Sounds good, and I really like it having the top 10 languages.
I think _maybe_ though it could be useful to have two variations of the Analyzer (like you have two variations of TcpQuery - one that uses DiskQuery, and one that uses MemoryQuery). With Analyzer though, it could be good to have one that connects to MySQL and gets the data directly from the database, and one that uses the downloaded XML dumps. This way, people can use whichever one is most appropriate for them. For example, for someone running a big MediaWiki site who wanted to look at the possibility of using suggestion searching, they probably wouldn't want to create an XML dump, then run Analyzer on the XML dump (this would be too slow, and too many steps, and take a lot of disk space). Rather, if possible, in that situation it would be nice to create the compiled files directly from the database.
To try and help with this, I've modified a copy of Analyzer.cpp to add basic importing (but just of the article names, not redirects or article counts) from MySQL (i.e. does not use any downloaded files). The rough file (which still needs work for redirects + article counts) is here: http://files.nickj.org/MediaWiki/MysqlAnalyzerCmd.cpp Please note that I have not used C or C++ in a _very_ long time, so if looks like I have done something silly then that is almost certainly correct. :-)

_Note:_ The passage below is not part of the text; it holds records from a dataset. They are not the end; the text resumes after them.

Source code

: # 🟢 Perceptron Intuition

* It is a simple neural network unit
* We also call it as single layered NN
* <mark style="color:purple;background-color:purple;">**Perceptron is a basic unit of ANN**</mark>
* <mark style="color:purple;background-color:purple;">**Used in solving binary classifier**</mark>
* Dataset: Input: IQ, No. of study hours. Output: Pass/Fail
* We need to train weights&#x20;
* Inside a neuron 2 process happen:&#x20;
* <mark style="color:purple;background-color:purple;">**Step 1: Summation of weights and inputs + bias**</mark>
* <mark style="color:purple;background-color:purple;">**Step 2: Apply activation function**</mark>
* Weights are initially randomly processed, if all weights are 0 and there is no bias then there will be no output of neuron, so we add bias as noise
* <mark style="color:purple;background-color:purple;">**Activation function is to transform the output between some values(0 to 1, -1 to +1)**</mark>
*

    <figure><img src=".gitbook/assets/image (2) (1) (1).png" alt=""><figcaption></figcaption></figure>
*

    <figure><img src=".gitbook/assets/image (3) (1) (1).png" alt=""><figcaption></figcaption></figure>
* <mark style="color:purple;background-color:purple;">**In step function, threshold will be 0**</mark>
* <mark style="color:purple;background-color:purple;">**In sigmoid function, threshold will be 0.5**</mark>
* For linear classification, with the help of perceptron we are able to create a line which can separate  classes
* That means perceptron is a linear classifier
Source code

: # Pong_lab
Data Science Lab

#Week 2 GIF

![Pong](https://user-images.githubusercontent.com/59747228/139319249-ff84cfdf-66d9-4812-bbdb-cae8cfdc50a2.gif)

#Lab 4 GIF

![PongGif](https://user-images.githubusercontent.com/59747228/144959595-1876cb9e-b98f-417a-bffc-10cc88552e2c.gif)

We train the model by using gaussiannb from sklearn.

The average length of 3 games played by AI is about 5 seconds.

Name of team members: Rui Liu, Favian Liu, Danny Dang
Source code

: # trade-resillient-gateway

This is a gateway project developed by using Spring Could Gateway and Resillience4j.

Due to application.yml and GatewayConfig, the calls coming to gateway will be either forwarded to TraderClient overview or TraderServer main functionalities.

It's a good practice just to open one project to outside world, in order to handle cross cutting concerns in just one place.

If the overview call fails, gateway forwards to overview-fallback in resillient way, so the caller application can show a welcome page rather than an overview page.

To use compile and run this, on a Debian/Ubuntu system, I did this:
# Install required MySQL libraries apt-get install libmysqlclient15-dev cd cmd # Compile: g++ -DHAVE_CONFIG_H -I. -I. -I.. -I../expat/lib -g -O2 -O3 -MT MysqlAnalyzerCmd.o -MD -MP -MF ".deps/MysqlAnalyzerCmd.Tpo" -c -o MysqlAnalyzerCmd.o MysqlAnalyzerCmd.cpp # Link: (Note: needs " -lmysqlclient" parameter) g++ -g -O2 -O3 -o MysqlAnalyzer -L../tools -L../serialization -L../analyzer MysqlAnalyzerCmd.o -lanalyzer -lserialization -ltools -lexpat -lglib-2.0 -lmysqlclient # Run (change hostname / username / password / database-name params as required) : ./MysqlAnalyzer localhost wikiuser FakePasswd wikidb
If it is working, it should print out something like this: ----------------------------- Connection success Found 12345 articles ----------------------------- Then use the .bin files as per usual on TcpQuery.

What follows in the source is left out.